Set the pictures aside and transcribe exactly the lines from the one containing "Приятного просмотра!" through the final line of the records.

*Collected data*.
--

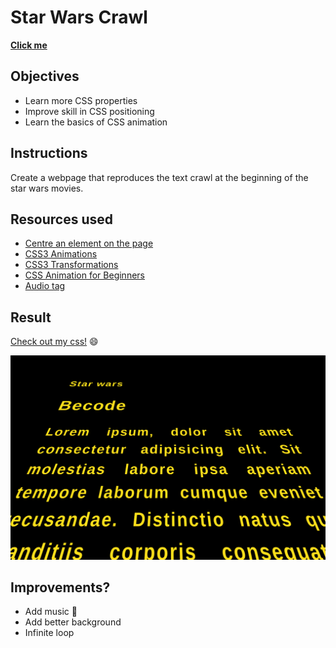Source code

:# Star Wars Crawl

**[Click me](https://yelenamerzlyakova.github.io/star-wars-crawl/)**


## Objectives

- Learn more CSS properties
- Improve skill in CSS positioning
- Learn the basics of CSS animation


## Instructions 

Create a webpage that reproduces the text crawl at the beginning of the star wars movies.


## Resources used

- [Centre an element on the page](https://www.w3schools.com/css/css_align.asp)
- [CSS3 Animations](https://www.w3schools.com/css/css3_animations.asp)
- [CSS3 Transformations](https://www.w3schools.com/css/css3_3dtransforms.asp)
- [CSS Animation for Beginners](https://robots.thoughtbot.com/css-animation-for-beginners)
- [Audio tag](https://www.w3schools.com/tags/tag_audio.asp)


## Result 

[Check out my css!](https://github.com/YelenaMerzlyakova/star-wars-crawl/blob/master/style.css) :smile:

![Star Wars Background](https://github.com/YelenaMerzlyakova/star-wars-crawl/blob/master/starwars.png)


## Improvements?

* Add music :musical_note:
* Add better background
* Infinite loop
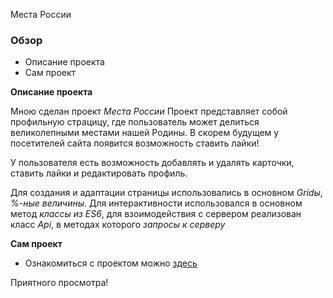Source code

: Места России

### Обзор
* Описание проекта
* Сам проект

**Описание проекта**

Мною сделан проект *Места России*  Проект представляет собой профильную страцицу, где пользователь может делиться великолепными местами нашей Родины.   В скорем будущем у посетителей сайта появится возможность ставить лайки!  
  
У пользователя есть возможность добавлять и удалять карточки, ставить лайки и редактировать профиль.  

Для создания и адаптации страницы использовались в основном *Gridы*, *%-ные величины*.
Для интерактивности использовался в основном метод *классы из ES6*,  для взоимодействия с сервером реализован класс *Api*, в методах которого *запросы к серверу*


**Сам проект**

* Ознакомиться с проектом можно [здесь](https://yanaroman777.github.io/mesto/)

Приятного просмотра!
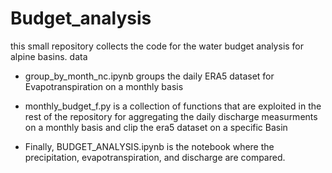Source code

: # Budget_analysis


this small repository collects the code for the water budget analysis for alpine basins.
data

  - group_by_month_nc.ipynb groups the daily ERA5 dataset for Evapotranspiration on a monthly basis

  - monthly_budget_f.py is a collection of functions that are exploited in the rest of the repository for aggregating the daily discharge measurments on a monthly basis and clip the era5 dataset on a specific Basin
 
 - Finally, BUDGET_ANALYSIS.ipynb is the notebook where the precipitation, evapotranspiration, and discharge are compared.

--

*Answer section*.
Приятного просмотра!
Source code

: # Budget_analysis


this small repository collects the code for the water budget analysis for alpine basins.
data

  - group_by_month_nc.ipynb groups the daily ERA5 dataset for Evapotranspiration on a monthly basis

  - monthly_budget_f.py is a collection of functions that are exploited in the rest of the repository for aggregating the daily discharge measurments on a monthly basis and clip the era5 dataset on a specific Basin
 
 - Finally, BUDGET_ANALYSIS.ipynb is the notebook where the precipitation, evapotranspiration, and discharge are compared.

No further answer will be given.